Рабджомс Гьятцо был погружен в медитацию. Когда я подняла завесу у входа и заговорила с ним, он, не меняя позы, только поднял на меня глаза. Несколькими словами я обрисовала ему, в каком состоянии я оставила его ученика.
Лама слабо улыбнулся. «По-видимому, вы знакомы с обрядом тшед, жетсюн-ма (высокочтимая, «преподобная». Очень вежливое обращение к женщине, занимающей высокий сан в религиозном ордене ламаистов), не правда ли, — сказал он спокойно.
— Да, я сама совершала этот обряд.
Он молчал.
Я подождала немного и, видя, что лама совсем забыл о моем существовании, снова попыталась воззвать к его состраданию:
— Римпоче («драгоценный» — очень почтительное обращение), я серьезно предупреждаю вас. Я обладаю кое-какими познаниями в медицине и знаю, что от испытываемого ужаса ваш ученик может серьезно заболеть или даже сойти с ума. Мне показалось, что он на самом деле чувствует, будто его пожирают заживо.
— Конечно, он чувствует это, — все так же невозмутимо ответил лама, — и не подозревает, что пожирает сам себя. Может быть, он когда-нибудь это поймет…
Я было собралась возразить — прежде чем бедняга что-нибудь поймет, он, вероятно, предоставит другим возможность совершать обряд тшед над своим собственным трупом. Но лама угадал мою мысль и, не дав мне вымолвить ни слова, снова заговорил, слегка возвысив голос:
— Из ваших слов можно заключить, что вы избрали «прямой путь» (путь мистиков). Разве ваш наставник не говорил вам о подстерегающих на этом пути опасностях, разве не по доброй воле подвергаетесь вы тройному риску: болезни, безумию и смерти?

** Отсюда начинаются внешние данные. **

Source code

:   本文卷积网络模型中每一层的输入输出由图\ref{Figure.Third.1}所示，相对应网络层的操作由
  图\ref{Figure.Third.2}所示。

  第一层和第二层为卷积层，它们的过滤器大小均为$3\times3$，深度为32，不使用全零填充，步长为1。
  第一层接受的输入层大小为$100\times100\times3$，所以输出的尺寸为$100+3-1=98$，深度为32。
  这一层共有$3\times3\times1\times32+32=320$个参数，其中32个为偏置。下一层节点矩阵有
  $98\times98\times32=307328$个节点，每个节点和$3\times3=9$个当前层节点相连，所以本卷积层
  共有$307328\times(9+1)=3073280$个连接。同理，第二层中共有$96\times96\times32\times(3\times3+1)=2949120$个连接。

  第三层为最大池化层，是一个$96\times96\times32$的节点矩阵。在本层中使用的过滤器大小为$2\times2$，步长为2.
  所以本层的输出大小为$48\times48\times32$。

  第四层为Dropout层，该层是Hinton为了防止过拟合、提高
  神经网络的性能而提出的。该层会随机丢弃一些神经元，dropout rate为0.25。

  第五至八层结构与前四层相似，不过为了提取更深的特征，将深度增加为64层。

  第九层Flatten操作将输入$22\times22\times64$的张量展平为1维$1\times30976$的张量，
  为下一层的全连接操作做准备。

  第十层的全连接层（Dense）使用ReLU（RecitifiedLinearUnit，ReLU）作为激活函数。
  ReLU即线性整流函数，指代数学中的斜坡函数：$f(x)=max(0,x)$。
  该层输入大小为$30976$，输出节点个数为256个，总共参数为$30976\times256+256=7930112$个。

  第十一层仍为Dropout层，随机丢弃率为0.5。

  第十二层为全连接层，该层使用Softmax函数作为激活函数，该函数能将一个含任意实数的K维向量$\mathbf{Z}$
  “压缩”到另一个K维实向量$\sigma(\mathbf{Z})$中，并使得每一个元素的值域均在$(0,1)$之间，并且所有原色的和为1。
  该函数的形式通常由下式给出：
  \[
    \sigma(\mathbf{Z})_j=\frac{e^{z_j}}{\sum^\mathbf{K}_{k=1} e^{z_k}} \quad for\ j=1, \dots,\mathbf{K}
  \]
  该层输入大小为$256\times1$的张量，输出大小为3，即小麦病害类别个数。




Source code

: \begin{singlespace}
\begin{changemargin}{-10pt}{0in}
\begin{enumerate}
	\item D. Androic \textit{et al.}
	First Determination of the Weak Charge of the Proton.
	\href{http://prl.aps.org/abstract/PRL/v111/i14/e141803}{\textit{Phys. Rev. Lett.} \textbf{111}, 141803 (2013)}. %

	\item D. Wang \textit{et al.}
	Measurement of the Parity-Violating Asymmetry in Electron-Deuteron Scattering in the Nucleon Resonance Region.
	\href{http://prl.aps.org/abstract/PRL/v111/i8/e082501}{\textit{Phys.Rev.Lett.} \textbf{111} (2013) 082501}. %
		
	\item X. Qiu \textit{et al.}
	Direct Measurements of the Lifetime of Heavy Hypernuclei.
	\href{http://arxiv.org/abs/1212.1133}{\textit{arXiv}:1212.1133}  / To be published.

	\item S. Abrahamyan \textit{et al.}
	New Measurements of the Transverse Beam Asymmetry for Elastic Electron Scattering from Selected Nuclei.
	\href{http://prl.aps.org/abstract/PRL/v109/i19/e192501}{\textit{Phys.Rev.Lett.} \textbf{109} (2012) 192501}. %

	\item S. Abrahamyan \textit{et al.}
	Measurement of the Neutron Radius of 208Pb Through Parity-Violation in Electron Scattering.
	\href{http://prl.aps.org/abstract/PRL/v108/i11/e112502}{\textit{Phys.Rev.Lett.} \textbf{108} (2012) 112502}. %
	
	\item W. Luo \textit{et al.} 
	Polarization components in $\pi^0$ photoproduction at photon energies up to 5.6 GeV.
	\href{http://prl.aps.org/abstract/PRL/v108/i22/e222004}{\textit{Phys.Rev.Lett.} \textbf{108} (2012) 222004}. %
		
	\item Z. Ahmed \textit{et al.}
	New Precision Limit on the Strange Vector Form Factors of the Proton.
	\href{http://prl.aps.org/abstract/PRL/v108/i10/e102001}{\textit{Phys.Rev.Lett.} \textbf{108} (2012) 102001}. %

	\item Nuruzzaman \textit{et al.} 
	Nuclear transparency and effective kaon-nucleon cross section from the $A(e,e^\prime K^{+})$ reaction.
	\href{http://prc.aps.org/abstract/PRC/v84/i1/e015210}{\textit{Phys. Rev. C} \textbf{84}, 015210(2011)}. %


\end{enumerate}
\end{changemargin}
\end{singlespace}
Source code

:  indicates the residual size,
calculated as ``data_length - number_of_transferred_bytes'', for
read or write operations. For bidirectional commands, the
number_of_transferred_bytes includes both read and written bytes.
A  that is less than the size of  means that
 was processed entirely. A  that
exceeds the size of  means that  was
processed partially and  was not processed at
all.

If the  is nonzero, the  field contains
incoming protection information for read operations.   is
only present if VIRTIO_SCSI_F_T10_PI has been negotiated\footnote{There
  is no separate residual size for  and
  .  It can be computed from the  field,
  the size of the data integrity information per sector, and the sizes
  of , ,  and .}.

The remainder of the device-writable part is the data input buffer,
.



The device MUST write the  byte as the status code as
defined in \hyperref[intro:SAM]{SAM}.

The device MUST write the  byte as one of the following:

— Трудно, — продолжал лама, — совершенно избавиться от иллюзий, рассеять мираж воображаемого мира и отрешиться от верований в химер. Знание истины (буквально «праведное зрение», лицезрение истины) — драгоценная жемчужина, и за нее приходится дорого платить. Существует множество способов достигнуть трахпа (внешнее освобождение, духовное просветление). Может быть, ваш способ менее примитивен и жесток, чем путь того, кого вы жалеете, но я уверен, и ваш путь несладок. В противном случае он ничего не стоит. Теперь идите в свою палатку. Если захотите меня видеть, можете прийти завтра днем.
Было бесполезно настаивать. Высказанные ламой мысли выражают мировоззрение почти всех тибетских мистиков.
Я молча поклонилась и отправилась в свой лагерь.
На следующий день я опять навестила Рабджомса Гьятцо, и в течение нескольких дней, пока я еще оставалась в этой местности, мы подолгу с ним беседовали. Ламу едва ли можно было назвать ученым, но во многих вопросах его суждения отличались глубиной, и я считаю свою встречу с ним большой для себя удачей.